22 Jul 2018

Is Facebook facing up to its misinformation mission?

From Mediawatch, 9:10 am on 22 July 2018

The world’s biggest social media network has always insisted it’s a platform for news you can use, but not a publisher with editorial responsibilities. Under pressure over fake news, Facebook is now hooking up with the news media in new ways. Mediawatch asks the man in charge of Facebook's relationships with our media what this means for users. 

The news business has questions for Facebook.

The news business has questions for Facebook.
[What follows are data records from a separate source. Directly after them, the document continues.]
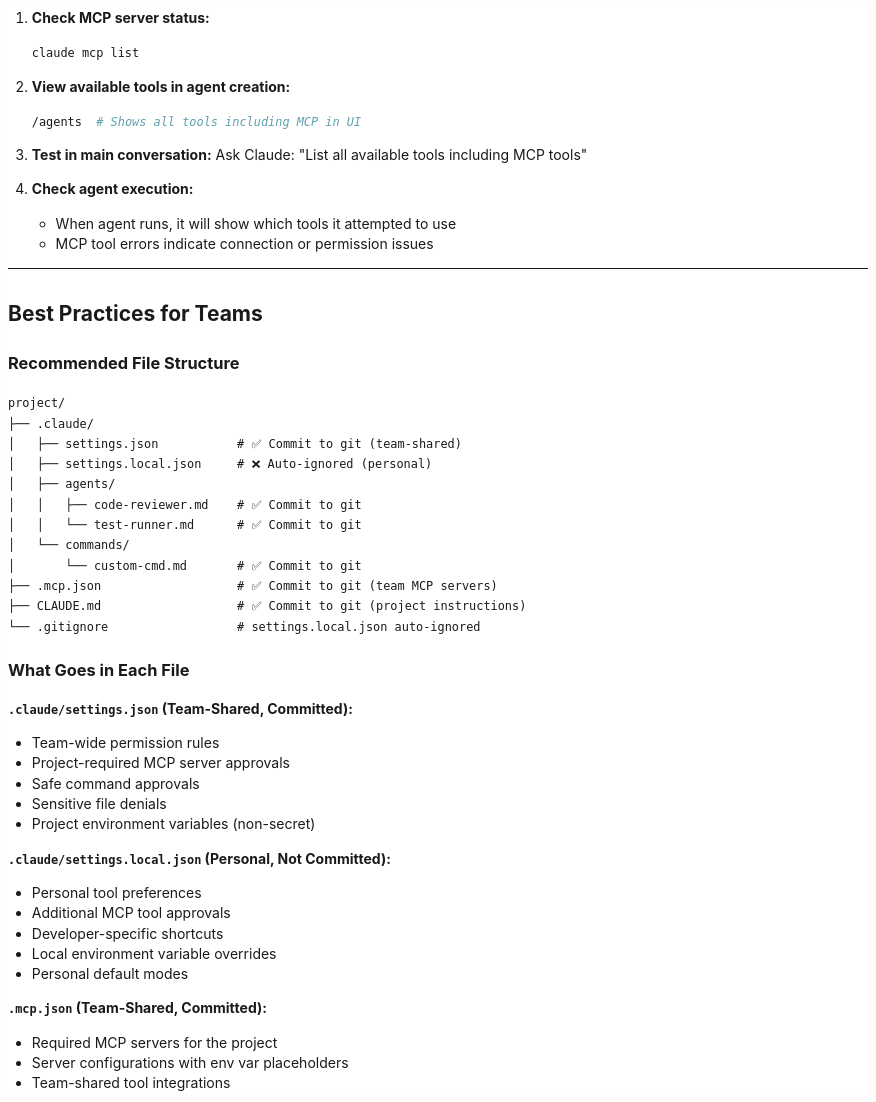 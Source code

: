1. **Check MCP server status:**
   ```bash
   claude mcp list
   ```

2. **View available tools in agent creation:**
   ```bash
   /agents  # Shows all tools including MCP in UI
   ```

3. **Test in main conversation:**
   Ask Claude: "List all available tools including MCP tools"

4. **Check agent execution:**
   - When agent runs, it will show which tools it attempted to use
   - MCP tool errors indicate connection or permission issues

---

## Best Practices for Teams

### Recommended File Structure

```
project/
├── .claude/
│   ├── settings.json           # ✅ Commit to git (team-shared)
│   ├── settings.local.json     # ❌ Auto-ignored (personal)
│   ├── agents/
│   │   ├── code-reviewer.md    # ✅ Commit to git
│   │   └── test-runner.md      # ✅ Commit to git
│   └── commands/
│       └── custom-cmd.md       # ✅ Commit to git
├── .mcp.json                   # ✅ Commit to git (team MCP servers)
├── CLAUDE.md                   # ✅ Commit to git (project instructions)
└── .gitignore                  # settings.local.json auto-ignored
```

### What Goes in Each File

**`.claude/settings.json` (Team-Shared, Committed):**
- Team-wide permission rules
- Project-required MCP server approvals
- Safe command approvals
- Sensitive file denials
- Project environment variables (non-secret)

**`.claude/settings.local.json` (Personal, Not Committed):**
- Personal tool preferences
- Additional MCP tool approvals
- Developer-specific shortcuts
- Local environment variable overrides
- Personal default modes

**`.mcp.json` (Team-Shared, Committed):**
- Required MCP servers for the project
- Server configurations with env var placeholders
- Team-shared tool integrations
Photo: PHOTO / RNZ Colin Peacock

At half-time in England's World Cup semi-final in Russia last week, a record TV audience in the UK - or at least those that hadn’t drifted off for a pee or a nerve-calming beer - saw an ad for Facebook.

The ad first screened in the US in April  in a top-dollar slot at half time of another top sporting event: the NBA playoffs.

Facebook had never advertised on TV before but clearly wanted the mass audience on old-fashioned TV to see its response to recent privacy and data breaches and problems with misinformation and fake news.

Facebook has also been advertising the message “Fake news is not your friend” on billboards, on posters and in bus shelters in many countries.

Facebook’s also been trying to get the message across to them on its own platform.

In May, Facebook launched a 12-minute video called Facing Facts directed by Academy Award-winning documentary filmmaker Morgan Neville. It also posted videos to tell users how to report fake news when they see it.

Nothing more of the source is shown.